Workshops of the

International Conference on Applications of Prolog - INAP'99

Tokyo, Japan, September 3-5, 1999

7th International Workshop on

Deductive Databases and Logic Programming - DDLP'99

2nd International Workshop on

Optimization and Simulation of Complex Industrial Systems.
Extensions and Applications of Constraint-Logic Programming - OSC'99

Supported by CompulogNet

Invited Talks

Slim Abdennadher (Univ. Munich, Germany)
Solving Combinatorial Optimization Problems using Constraint Handling Rules

We first introduce the basic ideas behind the family of constraint logic programming languages. Then we give a motivating example, syntax and semantics of Constraint Handling Rules, a special purpose language that will allow you to specify and implement constraint solvers at a high level of abstraction.
In this way, we will present the most common constraint domain and its solver: finite domains for scheduling.
The application we will demonstrate is a system solving the timetabling problem of universities. Timetabling the courses offered at a department of a University requires the processing of hard and soft constraints. Hard constraints are conditions that must be satisfied, soft constraints however may be violated, but should be satisfied as much as possible. In this talk, we show how to model the timetabling problem as a partial constraint satisfaction problem and give a concise finite domain solver implemented with Constraint Handling Rules that, by performing soft constraint propagation, allows for making soft constraints an active part of the problem solving process.

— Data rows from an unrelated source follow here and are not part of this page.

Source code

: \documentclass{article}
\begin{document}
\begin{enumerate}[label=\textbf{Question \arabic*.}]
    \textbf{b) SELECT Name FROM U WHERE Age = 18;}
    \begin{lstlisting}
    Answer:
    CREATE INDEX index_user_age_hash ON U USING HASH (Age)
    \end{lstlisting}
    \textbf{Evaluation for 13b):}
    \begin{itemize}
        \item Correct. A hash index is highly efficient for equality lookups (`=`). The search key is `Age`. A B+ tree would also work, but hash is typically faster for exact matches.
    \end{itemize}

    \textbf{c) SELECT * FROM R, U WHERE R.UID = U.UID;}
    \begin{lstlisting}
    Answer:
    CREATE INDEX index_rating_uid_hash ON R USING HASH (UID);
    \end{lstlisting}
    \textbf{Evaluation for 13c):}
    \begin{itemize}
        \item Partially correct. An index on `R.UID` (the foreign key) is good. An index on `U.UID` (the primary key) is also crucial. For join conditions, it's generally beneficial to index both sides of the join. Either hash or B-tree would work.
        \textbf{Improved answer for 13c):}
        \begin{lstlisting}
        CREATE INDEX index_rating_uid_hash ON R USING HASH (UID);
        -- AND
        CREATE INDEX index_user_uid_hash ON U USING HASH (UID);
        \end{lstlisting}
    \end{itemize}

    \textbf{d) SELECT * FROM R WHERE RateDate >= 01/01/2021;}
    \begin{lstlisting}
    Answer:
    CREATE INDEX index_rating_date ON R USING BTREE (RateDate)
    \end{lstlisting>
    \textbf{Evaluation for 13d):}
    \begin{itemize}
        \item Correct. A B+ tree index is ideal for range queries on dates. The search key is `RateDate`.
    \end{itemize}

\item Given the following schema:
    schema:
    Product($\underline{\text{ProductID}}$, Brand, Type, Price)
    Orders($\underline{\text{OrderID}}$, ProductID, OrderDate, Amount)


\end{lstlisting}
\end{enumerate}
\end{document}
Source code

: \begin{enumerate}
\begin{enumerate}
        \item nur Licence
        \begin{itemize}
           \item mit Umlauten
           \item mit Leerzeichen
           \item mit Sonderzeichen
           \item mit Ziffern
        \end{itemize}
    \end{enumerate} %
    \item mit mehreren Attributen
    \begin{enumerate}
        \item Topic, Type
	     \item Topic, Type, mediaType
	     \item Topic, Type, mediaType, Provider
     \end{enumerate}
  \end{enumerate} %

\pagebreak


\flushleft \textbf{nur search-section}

Henning Christiansen (Roskilde University, Denmark)
Integrity Constraints & Constraint Logic Programming

Constraints solvers and constraints handling rules are a wellcome extension to logic programming that provides an enhanced expressibility and improved computational behaviour. In this talk we consider the representation of database integrity constraints as constraints in logic programming.
The constraint solver provides a partial evaluation of the integrity constraint leading statements about, e.g., a particular database, a particular update (similarly to earlier methods called simplification), or a particular query which can be read as an intentional answer.
Typical integrity constraints are global statements about the database and thus inherently inefficient to evaluate for a database update. The use of constraint logic provides an incremental evaluation of integrity constraints, typically removing one order of magnitude compared to a full evaluation of integrity constraints for each update.